TASK DETAILS:
Give back each record precisely, pictures excluded.

ENTRIES PROVIDED:
=== Begin Enclosure ===

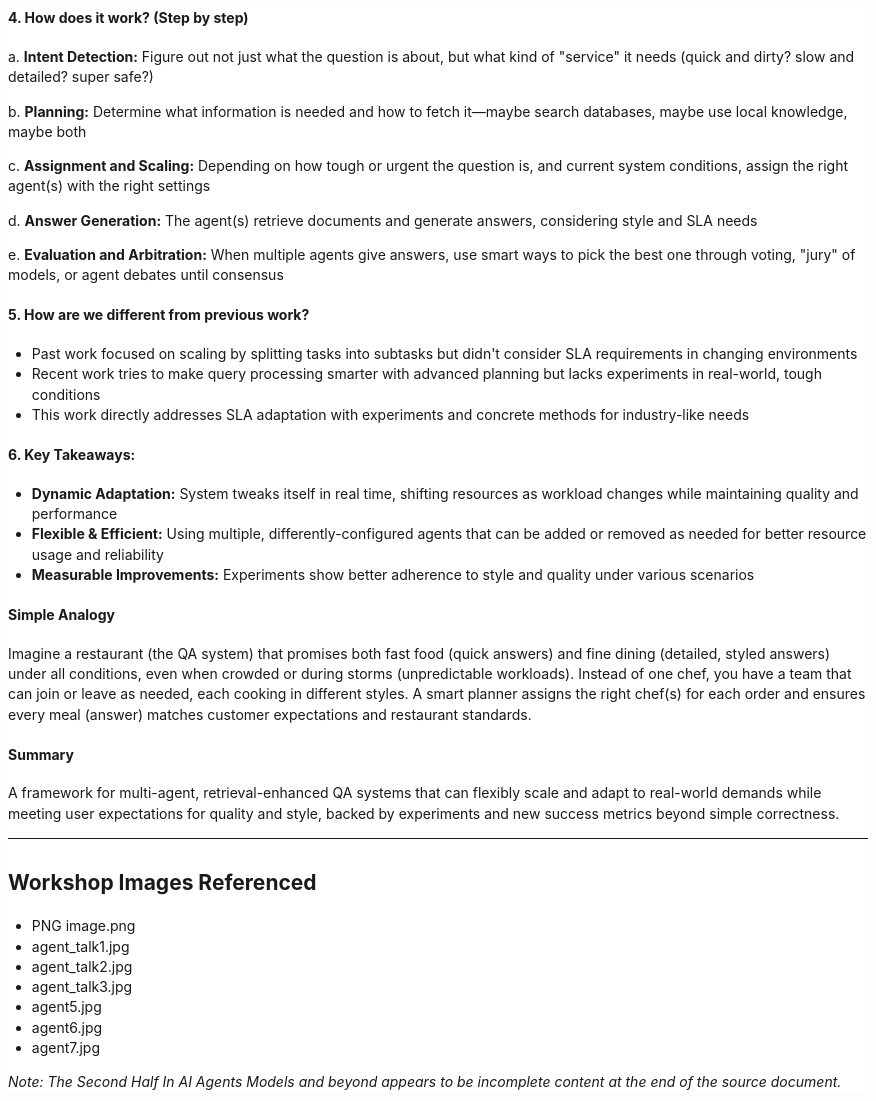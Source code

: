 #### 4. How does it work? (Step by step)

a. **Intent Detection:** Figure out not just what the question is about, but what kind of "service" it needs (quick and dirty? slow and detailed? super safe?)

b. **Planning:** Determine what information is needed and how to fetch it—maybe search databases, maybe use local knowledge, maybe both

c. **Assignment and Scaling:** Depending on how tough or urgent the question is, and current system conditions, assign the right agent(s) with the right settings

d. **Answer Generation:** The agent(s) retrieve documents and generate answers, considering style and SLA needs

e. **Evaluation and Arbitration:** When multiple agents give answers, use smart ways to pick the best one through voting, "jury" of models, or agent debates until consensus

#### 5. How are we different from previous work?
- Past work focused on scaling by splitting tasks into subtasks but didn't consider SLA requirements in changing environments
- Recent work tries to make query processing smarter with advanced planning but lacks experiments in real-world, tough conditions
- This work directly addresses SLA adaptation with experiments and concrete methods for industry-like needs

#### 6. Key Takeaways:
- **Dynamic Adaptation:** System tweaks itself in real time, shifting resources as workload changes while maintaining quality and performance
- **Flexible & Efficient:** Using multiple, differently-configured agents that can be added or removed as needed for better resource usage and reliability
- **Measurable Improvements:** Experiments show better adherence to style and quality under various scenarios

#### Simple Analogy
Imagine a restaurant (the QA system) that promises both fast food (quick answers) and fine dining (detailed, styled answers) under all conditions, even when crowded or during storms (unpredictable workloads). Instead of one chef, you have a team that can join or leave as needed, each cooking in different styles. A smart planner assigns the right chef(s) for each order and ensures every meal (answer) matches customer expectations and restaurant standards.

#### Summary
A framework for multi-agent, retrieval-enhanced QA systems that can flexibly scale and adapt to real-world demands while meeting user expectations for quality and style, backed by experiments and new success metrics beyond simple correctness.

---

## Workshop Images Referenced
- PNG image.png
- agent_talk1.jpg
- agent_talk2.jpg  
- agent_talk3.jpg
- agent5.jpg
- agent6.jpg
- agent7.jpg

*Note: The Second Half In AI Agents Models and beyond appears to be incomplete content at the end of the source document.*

=== End Enclosure ===

REPLY:
Source code

: #### 4. How does it work? (Step by step)

a. **Intent Detection:** Figure out not just what the question is about, but what kind of "service" it needs (quick and dirty? slow and detailed? super safe?)

b. **Planning:** Determine what information is needed and how to fetch it—maybe search databases, maybe use local knowledge, maybe both

c. **Assignment and Scaling:** Depending on how tough or urgent the question is, and current system conditions, assign the right agent(s) with the right settings

d. **Answer Generation:** The agent(s) retrieve documents and generate answers, considering style and SLA needs

e. **Evaluation and Arbitration:** When multiple agents give answers, use smart ways to pick the best one through voting, "jury" of models, or agent debates until consensus

#### 5. How are we different from previous work?
- Past work focused on scaling by splitting tasks into subtasks but didn't consider SLA requirements in changing environments
- Recent work tries to make query processing smarter with advanced planning but lacks experiments in real-world, tough conditions
- This work directly addresses SLA adaptation with experiments and concrete methods for industry-like needs

#### 6. Key Takeaways:
- **Dynamic Adaptation:** System tweaks itself in real time, shifting resources as workload changes while maintaining quality and performance
- **Flexible & Efficient:** Using multiple, differently-configured agents that can be added or removed as needed for better resource usage and reliability
- **Measurable Improvements:** Experiments show better adherence to style and quality under various scenarios

#### Simple Analogy
Imagine a restaurant (the QA system) that promises both fast food (quick answers) and fine dining (detailed, styled answers) under all conditions, even when crowded or during storms (unpredictable workloads). Instead of one chef, you have a team that can join or leave as needed, each cooking in different styles. A smart planner assigns the right chef(s) for each order and ensures every meal (answer) matches customer expectations and restaurant standards.

#### Summary
A framework for multi-agent, retrieval-enhanced QA systems that can flexibly scale and adapt to real-world demands while meeting user expectations for quality and style, backed by experiments and new success metrics beyond simple correctness.

---

## Workshop Images Referenced
- PNG image.png
- agent_talk1.jpg
- agent_talk2.jpg  
- agent_talk3.jpg
- agent5.jpg
- agent6.jpg
- agent7.jpg

*Note: The Second Half In AI Agents Models and beyond appears to be incomplete content at the end of the source document.*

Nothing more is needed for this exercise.